Wednesday, June 15, 2005

Appreciating what hasn't changed, even with the swirl of life all around us

To all those that checked over the past few days, my apologies for not giving updates on our last day in Cambridge and then the short visit to Vermont. I didn't have a readily accessible way to upload things and almost all my energy was dedicated to wiping sweat from my brow. Of course, now that we've returned to San Francisco it appears that the sweltering swoon Back East has largely abated. I'm glad for y'all back yonder. Because after enduring an obscenely long flight back (7 hours from Philly to SF including a delay on the tarmac following a two-hour layover) we encountered a chilly evening and felt immediately rejuvinated. Seriously. People shivered as they waited for their parking shuttles and we were scrambling to cover Maya up with everything at the ready. I even saw a woman wearing a long coat and scarf (!) when I walked to the market after we'd settled in at home. 4-season climates are great for feeling connected to something larger and more cyclical in Nature. But as far as I'm concerned, that sort of Nature can bite me.

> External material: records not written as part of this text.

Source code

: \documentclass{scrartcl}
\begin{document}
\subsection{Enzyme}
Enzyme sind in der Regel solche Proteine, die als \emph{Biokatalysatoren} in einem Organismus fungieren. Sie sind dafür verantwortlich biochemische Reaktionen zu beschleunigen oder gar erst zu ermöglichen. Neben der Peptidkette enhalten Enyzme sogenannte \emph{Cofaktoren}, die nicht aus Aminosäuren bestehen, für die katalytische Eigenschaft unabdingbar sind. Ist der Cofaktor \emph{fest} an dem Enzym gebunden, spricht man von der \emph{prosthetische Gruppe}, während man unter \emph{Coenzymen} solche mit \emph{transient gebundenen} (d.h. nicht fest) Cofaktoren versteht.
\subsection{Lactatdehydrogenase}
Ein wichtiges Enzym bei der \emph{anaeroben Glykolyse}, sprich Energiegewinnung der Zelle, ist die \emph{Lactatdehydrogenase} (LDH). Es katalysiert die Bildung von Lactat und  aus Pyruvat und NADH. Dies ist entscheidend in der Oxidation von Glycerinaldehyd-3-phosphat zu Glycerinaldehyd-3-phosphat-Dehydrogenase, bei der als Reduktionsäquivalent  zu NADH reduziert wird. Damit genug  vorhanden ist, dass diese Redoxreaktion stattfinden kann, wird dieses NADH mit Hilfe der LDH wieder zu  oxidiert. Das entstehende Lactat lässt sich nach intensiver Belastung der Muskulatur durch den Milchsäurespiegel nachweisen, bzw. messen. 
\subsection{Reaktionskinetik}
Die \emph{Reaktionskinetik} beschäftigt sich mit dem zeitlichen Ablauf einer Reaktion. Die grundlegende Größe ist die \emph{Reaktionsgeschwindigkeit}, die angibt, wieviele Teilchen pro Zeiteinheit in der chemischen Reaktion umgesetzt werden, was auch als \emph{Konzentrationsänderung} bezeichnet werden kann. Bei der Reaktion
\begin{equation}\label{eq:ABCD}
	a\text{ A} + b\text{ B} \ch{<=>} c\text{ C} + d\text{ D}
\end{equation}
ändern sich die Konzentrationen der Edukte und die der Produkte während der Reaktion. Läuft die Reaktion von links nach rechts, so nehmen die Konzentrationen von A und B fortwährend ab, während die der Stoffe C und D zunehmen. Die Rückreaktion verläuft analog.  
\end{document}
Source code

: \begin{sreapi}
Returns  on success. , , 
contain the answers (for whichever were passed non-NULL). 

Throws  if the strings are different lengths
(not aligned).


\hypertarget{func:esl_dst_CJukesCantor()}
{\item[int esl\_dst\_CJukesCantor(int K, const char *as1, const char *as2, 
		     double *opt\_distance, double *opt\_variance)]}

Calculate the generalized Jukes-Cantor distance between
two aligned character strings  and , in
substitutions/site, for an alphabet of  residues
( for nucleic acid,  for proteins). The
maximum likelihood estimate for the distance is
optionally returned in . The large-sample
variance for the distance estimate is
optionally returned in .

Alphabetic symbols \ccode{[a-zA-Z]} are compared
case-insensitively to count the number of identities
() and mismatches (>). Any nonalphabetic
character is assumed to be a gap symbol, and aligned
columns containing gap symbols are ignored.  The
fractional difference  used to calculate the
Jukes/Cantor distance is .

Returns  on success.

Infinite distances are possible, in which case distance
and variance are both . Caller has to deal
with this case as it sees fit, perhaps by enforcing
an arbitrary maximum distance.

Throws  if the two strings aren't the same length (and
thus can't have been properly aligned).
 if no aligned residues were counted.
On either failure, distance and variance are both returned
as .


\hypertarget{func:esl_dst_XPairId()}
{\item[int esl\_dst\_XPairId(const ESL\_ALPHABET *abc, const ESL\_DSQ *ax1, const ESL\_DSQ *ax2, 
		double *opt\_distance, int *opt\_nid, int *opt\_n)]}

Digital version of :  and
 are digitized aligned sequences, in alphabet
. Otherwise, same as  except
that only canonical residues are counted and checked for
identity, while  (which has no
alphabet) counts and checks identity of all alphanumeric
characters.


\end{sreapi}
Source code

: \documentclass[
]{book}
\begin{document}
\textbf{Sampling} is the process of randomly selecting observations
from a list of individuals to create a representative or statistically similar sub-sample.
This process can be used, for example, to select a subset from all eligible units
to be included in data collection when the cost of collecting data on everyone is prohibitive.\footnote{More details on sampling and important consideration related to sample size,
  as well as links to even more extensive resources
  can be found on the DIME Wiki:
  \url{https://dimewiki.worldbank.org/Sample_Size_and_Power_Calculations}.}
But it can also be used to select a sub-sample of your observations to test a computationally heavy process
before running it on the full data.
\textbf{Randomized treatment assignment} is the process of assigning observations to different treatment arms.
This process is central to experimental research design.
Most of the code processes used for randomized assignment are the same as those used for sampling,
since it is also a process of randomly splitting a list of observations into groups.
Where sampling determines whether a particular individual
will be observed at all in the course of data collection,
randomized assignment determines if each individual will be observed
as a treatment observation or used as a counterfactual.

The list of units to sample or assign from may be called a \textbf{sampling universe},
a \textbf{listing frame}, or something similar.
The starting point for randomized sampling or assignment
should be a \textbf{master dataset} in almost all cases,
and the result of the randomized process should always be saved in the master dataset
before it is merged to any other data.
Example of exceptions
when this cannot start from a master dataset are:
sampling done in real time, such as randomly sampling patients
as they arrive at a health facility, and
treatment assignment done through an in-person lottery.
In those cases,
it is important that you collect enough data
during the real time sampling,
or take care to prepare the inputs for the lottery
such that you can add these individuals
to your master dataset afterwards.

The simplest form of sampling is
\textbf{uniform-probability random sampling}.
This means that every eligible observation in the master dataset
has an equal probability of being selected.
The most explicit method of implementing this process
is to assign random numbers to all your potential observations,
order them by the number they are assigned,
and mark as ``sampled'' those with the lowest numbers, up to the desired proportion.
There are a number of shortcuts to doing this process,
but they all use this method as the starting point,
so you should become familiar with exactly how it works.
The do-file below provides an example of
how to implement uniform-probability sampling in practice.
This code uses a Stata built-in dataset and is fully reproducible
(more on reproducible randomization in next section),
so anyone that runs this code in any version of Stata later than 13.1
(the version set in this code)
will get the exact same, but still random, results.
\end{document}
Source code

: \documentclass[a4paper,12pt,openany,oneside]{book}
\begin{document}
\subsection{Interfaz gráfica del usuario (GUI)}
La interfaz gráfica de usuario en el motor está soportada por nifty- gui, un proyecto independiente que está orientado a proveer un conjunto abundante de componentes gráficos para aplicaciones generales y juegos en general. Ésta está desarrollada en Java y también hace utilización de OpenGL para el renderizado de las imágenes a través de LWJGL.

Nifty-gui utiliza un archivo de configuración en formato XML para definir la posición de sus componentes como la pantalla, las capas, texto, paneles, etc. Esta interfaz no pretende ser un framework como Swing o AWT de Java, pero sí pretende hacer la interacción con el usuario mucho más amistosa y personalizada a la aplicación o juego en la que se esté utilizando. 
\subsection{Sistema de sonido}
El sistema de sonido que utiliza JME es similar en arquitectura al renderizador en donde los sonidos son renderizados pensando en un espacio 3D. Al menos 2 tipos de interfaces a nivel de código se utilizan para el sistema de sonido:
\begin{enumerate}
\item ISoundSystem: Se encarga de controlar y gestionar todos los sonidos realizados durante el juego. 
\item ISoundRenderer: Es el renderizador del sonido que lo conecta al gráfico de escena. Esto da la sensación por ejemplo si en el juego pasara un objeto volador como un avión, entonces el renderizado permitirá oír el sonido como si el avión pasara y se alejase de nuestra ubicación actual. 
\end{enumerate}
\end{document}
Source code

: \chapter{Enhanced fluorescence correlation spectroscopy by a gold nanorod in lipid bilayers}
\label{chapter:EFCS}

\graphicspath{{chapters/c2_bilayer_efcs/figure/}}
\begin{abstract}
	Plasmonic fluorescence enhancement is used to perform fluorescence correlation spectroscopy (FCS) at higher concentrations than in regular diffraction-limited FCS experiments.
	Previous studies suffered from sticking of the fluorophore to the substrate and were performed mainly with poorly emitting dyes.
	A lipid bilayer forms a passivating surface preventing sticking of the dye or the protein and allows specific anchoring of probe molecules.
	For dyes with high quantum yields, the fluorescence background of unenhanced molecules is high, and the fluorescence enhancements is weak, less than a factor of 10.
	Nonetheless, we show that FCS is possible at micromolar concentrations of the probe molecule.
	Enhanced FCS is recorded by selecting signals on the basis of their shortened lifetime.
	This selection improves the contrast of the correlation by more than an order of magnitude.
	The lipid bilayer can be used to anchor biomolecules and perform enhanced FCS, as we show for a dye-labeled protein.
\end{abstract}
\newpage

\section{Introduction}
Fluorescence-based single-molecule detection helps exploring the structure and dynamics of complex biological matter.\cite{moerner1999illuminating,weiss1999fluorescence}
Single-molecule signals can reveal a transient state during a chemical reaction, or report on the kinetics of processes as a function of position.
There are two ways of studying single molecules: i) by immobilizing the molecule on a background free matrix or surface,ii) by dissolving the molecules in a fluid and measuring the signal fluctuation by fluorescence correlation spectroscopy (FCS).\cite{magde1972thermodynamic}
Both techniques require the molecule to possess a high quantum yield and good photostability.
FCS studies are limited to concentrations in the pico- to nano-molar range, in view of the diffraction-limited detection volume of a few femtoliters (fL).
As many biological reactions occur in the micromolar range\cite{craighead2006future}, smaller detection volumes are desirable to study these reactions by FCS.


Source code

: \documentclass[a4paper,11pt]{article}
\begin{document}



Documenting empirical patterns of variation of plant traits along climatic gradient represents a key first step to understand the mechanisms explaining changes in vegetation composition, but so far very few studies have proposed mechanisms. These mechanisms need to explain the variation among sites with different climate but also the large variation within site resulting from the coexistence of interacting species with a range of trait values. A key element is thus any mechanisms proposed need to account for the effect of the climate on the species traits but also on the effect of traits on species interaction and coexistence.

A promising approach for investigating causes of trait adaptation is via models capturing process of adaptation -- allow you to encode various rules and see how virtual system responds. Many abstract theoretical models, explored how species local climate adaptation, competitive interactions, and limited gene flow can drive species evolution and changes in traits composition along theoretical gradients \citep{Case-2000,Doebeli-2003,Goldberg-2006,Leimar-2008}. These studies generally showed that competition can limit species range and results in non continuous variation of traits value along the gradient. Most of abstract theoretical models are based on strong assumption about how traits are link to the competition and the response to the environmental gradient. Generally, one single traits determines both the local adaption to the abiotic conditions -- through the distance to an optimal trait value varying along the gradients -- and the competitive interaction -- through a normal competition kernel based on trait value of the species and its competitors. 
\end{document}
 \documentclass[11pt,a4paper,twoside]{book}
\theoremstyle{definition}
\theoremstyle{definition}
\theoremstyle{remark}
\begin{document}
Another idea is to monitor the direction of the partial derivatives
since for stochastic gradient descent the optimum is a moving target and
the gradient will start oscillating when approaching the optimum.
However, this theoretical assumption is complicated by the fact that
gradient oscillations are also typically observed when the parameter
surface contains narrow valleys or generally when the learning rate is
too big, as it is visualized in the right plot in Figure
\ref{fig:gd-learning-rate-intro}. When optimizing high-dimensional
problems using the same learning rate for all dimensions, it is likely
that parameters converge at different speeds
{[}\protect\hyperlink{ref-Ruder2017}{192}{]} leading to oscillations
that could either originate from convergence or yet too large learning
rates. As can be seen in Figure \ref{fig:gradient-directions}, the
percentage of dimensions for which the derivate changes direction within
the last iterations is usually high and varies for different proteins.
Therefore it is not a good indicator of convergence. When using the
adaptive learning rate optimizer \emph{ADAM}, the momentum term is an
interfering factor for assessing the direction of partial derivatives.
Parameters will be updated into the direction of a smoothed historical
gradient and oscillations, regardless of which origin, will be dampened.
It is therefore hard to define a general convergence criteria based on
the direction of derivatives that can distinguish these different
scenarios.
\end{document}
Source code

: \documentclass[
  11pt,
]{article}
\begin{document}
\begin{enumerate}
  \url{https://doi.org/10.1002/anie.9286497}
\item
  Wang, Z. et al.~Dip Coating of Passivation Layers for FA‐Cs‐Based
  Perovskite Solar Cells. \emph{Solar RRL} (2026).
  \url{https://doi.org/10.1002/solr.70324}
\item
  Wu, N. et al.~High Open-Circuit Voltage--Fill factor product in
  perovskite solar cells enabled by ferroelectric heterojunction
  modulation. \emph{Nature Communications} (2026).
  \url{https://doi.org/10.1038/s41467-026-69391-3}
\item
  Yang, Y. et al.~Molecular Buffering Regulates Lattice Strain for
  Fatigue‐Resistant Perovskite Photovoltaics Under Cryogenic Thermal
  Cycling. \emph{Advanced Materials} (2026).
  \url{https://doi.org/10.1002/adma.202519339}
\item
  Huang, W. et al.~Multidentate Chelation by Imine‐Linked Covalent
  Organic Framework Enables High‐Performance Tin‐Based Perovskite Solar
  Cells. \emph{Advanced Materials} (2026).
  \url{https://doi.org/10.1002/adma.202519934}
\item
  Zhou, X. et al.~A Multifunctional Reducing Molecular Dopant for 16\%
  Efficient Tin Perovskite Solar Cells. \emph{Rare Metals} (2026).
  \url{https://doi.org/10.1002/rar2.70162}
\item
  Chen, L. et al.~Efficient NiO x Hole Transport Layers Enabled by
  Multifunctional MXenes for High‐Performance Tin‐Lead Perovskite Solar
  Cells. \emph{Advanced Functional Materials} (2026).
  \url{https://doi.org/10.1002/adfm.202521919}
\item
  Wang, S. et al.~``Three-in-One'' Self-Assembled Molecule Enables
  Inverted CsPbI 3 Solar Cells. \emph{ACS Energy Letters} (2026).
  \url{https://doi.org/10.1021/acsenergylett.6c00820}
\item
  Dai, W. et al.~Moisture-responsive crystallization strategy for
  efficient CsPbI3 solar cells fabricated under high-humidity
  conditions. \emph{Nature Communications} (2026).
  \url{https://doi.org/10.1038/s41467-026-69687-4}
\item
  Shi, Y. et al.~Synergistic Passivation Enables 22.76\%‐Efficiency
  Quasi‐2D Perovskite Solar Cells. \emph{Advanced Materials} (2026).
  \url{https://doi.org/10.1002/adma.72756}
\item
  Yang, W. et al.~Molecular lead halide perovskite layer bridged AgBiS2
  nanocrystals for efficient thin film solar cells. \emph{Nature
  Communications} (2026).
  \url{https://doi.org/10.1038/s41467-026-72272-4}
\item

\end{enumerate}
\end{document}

Back to our travels - our last day in Cambridge gave all comers the chance to jostle and collectively oogle Maya. By the time she went to bed, she was more riled up than a box full of roosters on a flatbed truck. Which, I think, would be pretty riled. Anyhoo, she crashed from exhaustion almost immediately, slept well, we hit the road for Vermont the next morning after loving goodbyes, yada yada yada. You can imagine the intermingled remainder of special moments. The trip to Vermont was strikingly familiar - I've driven that 93 to 89 stretch from Boston to Burlington oodles of times and think of it fondly on occasion when stuck in the sort of spirit-crushing traffic you often see in California. Maya slept all the way and in little more than 3 hours we'd arrived at the home of friends (Jena, Greg and their 2-year-old Aviva). I shouldn't have been surprised but the heat was just as bad if not worse and the humidity hung in the air like an invisible blanket of phlegm. Greg's in Wyoming doing a NOLS instructor course, and Jena insisted we take the air-conditioned room on account of Maya's babiness. Crazy sacrifice, much appreciated and hopefully not abused. Sarah got her work done, showed off Maya to the general community, and our short trip served its intended purpose.

Along the way I got to traipse around with a sort of distant familiarity. We left Vermont just a smidge less than one year ago. And while Burlington is far larger than the towns in Wisconsin I remember from my youth, I always struck when things change so little and the faces stay so much the same. Little differences - the parking lot at the Dean Campaign's offices which was always overflowing onto and along the streets surrounding the suburban office park that now houses its offspring "Democracy for America" now looks like the half-filled-at-best space around a Chili's or TGIFridays. The Burlington Bikeway/Waterfront along the coast of Lake Champlain is being increasingly developed. But the little details remain very much the same. After I ran Greg's insanely fit dog, Juke, along the Bikeway Monday morning (or rather, Juke ran me) I asked a homeless man walking toward me "how's it goin'" to which he replied - "not so bad" - even the downtrodden often present an upbeat outward appearance. I stuck my head in the brewpub Three Needs (their "Duff Beer Hour" that accompanies broadcast of "The Simpsons" is still the best Happy Hour idea I've ever encountered) and saw many of the same faces three deep to the bar watching the same episodes and laughing heartily at the same jokes. I mistakedly parked in a loading zone for 15 minutes while getting sandwiches at Mirabelle's and coffee at Muddy Waters for the trip Tuesday and didn't get the $7.50 ticket that I assume is still the going rate for such an infraction there (SF's $35 hovering MeterNazis take note). I saw familiar faces everywhere, tourists by the sweaty busloads loping down Church Street, and the hazy green beauty of the foliage everywhere. Can't say I want to live there again. But it sure was nice to visit, even if only for a blip on the cosmic scale of such travels.

So we're back home with a TiVo full of goofy crap, emails piled up to our eholes, and oodles of other tantalizing and destracting bits of post-modern errata to slog through - amazing what less than a week of away time can leave for you to filter. Maya's now successfully completed 3 trips and she's not even 4 months old - people still marvel at her behavior and smiles come in bunches along the way. The summer ahead looks to be full of fun challenges and parenting lessons the likes of which we can't yet imagine. Look for more changes here at and the Family Buick in the weeks ahead. Let me know if you approve. Time to get the Maya's day started right and then drive Sarah in to work. Good to be back West, even if we touched down just as a 7.0 earthquake hit off the Northern Coast and a tsunami warning caused evacuations and much unneccesary speculation of when the next "Big One" is gonna happen. Your life is where you make it. And for now, I'm happy to be right here. Hope y'all can say the same. Rock on.